■ Your instructions ■
Count the lines below containing "hours"; state the number only.

++++ Recorded information

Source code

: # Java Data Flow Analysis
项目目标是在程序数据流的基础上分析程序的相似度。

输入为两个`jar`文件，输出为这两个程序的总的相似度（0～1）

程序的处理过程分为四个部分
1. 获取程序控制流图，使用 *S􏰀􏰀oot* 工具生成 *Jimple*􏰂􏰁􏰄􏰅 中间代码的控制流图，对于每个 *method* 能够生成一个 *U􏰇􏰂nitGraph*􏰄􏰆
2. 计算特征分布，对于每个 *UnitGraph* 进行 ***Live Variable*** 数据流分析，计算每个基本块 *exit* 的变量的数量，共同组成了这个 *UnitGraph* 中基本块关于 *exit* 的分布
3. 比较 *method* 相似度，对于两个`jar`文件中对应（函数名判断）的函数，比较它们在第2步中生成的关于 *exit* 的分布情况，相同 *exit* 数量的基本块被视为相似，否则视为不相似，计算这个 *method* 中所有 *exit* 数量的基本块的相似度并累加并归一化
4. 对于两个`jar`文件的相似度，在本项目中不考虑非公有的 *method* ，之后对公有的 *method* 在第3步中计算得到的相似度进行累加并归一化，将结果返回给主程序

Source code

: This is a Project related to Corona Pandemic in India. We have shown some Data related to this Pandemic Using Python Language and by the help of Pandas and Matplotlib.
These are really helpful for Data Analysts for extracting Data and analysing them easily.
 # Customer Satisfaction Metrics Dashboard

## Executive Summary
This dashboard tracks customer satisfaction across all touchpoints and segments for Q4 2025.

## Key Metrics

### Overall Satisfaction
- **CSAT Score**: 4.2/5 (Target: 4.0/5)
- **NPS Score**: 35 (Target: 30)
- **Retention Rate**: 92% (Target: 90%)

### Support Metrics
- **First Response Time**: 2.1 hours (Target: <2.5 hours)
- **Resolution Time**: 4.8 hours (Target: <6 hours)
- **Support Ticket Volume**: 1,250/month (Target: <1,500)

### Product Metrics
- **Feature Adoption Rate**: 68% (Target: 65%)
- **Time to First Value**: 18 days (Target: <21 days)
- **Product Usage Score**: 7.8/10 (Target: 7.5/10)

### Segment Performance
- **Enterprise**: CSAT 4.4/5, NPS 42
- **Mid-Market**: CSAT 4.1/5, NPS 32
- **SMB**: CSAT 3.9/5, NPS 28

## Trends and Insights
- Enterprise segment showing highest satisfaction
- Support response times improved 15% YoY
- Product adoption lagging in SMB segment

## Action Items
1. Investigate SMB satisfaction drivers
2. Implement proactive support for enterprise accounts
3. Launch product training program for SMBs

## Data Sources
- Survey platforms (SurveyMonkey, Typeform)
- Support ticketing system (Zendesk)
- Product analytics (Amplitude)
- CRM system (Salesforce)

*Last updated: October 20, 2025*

++++++++

■ Solution for this task ■
2